Lindsey graduated from Washington-Wilkes Comprehensive High School and moved to Nashville in 1994 to enroll in Belmont University’s Music Business School.

Career
She landed a publishing deal during her senior year at Belmont University. She signed her first publishing deal in 1997. She was later signed as an artist to Sony Music but was dropped by the label after three months.

She tells the story of a roommate who had an internship at a record label and took one of her tapes into work with her. The tape was passed around to publishers, and Lindsey was quickly signed to Famous Music Publishing. In her first year as a writer she had eight cuts. She had her first number one song as a writer in 2002 with Martina McBride's "Blessed". In that same year, her song This Mystery (co-written by Troy Verges and Brett James) was a number one hit in the Netherlands for singer Marco Borsato in a Dutch translation titled Lopen op het Water ("Walking on water"). The Dutch translation was recorded for the marriage of then-crown prince Willem Alexander and Maxima Zorreguieta.

Eleven of her number ones as a writer are Carrie Underwood tracks including "Jesus Take The Wheel", "Wasted", "So Small", "Just A Dream", "Last Name" and "Two Black Cadillacs". Thirty million records have been sold featuring her compositions. She has had two songs featured on the ABC television series Nashville: "Telescope" performed by Hayden Panettiere and "Change Your Mind" performed by Clare Bowen and Sam Palladio.

In 2020, Lindsey was named Songwriter of the Year by the Academy of Country Music. She is only the second woman in history to receive that honor.

Lindsey's friendship with songwriters Lori McKenna and Liz Rose developed into a working partnership called the Love Junkies. The three have collaborated on songs for Little Big Town and Lady Gaga. The three shared a Grammy Award in 2015 for Girl Crush which won for "Best Country Song." In 2021, the three women launched a podcast titled "Love Junkies Radio." As of 2016, the three women had sold more than 50 million songs either together, separately or with others.
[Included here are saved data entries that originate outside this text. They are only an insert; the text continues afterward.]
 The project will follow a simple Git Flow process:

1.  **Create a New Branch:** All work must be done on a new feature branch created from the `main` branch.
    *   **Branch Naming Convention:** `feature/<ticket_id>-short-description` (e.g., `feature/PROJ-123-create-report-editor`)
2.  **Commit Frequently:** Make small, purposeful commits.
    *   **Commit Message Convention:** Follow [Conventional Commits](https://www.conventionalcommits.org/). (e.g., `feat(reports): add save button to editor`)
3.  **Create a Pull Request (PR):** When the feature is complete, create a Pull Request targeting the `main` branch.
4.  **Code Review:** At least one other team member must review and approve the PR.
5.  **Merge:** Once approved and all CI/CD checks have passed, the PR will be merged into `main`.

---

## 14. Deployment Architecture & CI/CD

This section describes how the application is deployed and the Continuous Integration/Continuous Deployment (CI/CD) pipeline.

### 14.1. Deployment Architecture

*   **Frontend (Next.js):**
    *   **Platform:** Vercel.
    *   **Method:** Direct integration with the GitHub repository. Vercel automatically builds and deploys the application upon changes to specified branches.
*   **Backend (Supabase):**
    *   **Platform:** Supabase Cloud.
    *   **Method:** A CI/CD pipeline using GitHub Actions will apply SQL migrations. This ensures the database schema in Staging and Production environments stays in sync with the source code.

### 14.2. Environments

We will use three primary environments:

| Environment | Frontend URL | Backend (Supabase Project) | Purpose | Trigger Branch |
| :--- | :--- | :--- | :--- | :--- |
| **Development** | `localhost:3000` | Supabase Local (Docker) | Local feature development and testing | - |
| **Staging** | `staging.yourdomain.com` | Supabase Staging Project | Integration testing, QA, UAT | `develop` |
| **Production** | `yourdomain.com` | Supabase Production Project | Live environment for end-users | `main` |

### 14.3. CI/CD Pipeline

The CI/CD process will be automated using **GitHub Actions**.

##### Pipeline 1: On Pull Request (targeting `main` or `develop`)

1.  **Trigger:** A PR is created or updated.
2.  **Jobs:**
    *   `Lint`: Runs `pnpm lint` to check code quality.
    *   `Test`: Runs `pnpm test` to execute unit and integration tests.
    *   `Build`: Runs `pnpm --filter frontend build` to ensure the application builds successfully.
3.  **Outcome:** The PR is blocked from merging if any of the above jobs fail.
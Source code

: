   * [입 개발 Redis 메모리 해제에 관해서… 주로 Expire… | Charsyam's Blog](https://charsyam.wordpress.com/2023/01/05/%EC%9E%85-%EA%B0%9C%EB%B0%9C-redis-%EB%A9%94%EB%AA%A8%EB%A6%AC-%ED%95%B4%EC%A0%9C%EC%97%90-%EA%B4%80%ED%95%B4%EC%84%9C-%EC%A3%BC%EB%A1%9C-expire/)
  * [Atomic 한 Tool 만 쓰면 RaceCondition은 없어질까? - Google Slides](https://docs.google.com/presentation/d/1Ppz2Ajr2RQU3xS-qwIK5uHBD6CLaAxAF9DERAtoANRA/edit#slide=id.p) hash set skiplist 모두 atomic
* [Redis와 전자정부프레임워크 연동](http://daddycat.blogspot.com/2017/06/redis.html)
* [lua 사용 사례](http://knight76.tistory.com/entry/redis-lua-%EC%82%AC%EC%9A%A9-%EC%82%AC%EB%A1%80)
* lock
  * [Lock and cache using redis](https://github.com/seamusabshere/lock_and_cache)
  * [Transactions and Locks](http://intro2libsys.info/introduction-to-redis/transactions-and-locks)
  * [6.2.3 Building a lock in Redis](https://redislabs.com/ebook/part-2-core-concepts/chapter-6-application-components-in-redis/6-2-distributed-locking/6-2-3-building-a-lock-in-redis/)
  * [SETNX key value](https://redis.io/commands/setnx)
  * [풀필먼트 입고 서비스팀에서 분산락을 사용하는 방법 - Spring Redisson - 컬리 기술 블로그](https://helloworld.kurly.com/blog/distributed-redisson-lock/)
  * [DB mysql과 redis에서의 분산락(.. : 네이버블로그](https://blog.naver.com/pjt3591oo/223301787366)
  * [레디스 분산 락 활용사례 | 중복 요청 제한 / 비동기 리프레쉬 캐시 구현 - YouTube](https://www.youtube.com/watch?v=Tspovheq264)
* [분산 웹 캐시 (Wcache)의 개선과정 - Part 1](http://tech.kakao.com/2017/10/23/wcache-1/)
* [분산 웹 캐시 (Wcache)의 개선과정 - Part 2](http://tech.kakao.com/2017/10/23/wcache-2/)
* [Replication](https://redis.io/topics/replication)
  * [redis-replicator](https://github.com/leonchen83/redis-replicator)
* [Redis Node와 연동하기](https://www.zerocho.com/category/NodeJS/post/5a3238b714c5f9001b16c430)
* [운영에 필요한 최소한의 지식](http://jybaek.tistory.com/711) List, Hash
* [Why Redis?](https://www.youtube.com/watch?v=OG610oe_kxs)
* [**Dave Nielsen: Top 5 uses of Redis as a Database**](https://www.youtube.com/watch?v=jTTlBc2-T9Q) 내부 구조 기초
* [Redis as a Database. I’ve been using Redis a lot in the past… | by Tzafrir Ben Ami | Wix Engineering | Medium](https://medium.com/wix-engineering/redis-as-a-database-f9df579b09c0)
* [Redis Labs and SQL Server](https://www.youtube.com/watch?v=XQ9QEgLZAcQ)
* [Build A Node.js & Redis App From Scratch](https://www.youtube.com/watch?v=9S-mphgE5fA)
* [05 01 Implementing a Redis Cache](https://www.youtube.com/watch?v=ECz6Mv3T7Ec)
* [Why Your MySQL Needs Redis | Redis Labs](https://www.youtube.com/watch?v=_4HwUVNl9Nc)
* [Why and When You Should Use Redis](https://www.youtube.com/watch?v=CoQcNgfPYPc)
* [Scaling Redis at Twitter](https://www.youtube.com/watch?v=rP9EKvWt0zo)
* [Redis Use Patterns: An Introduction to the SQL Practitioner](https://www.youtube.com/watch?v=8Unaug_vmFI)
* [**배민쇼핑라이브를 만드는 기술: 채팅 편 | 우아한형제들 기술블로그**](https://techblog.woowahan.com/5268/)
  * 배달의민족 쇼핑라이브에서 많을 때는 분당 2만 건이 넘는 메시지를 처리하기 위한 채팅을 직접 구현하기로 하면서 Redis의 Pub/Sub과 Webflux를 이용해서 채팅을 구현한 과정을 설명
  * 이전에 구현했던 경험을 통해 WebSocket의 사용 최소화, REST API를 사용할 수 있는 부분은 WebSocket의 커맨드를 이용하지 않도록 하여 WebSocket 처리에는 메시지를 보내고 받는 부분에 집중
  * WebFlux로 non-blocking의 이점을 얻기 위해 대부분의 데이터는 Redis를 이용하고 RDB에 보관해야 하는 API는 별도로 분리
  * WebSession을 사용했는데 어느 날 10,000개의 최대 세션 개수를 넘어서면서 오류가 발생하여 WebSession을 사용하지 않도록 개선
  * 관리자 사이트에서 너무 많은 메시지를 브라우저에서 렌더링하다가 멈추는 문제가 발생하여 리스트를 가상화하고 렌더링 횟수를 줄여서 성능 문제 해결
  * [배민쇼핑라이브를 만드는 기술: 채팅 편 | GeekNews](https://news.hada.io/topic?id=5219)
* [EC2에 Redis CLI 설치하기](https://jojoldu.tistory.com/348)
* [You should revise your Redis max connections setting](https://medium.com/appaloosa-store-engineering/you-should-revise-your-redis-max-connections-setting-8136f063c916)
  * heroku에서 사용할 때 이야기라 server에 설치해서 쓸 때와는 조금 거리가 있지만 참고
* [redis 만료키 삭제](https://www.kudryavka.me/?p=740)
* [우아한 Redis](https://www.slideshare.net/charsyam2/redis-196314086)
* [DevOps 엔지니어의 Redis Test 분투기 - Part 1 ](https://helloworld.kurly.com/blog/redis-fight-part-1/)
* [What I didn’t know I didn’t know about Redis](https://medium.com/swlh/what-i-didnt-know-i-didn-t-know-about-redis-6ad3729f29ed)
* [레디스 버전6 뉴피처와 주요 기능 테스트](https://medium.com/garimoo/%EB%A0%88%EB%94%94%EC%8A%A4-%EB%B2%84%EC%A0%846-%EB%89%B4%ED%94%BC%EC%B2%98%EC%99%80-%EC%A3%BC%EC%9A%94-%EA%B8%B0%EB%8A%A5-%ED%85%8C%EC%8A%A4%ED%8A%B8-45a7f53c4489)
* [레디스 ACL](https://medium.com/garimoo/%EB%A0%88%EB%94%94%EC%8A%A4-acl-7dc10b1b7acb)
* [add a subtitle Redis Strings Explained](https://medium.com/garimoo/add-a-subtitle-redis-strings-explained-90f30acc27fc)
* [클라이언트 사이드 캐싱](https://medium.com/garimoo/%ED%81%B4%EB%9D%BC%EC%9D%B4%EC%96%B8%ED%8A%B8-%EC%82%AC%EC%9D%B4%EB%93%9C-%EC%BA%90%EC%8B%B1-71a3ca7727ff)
in 2020, Lindsey signed a co-publishing agreement with Concord Music Publishing. The partnership will include a joint venture to sign and develop new artists.

Discography

Personal life 
Lindsey is married to songwriter Cary Barlowe. The couple have a daughter born in 2015.

She has two sisters, Lauren Lindsey Fowler and Taylor Harris Lindsey. Taylor Lindsey is an executive at Sony Music Nashville.

References

External links 
 Hilary Lindsey biography at BMG Music Publishing

Living people
American women country singers
American country singer-songwriters
Grammy Award winners
People from Washington, Georgia
Country musicians from Georgia (U.S. state)
1977 births
21st-century American women
Singer-songwriters from Georgia (U.S. state)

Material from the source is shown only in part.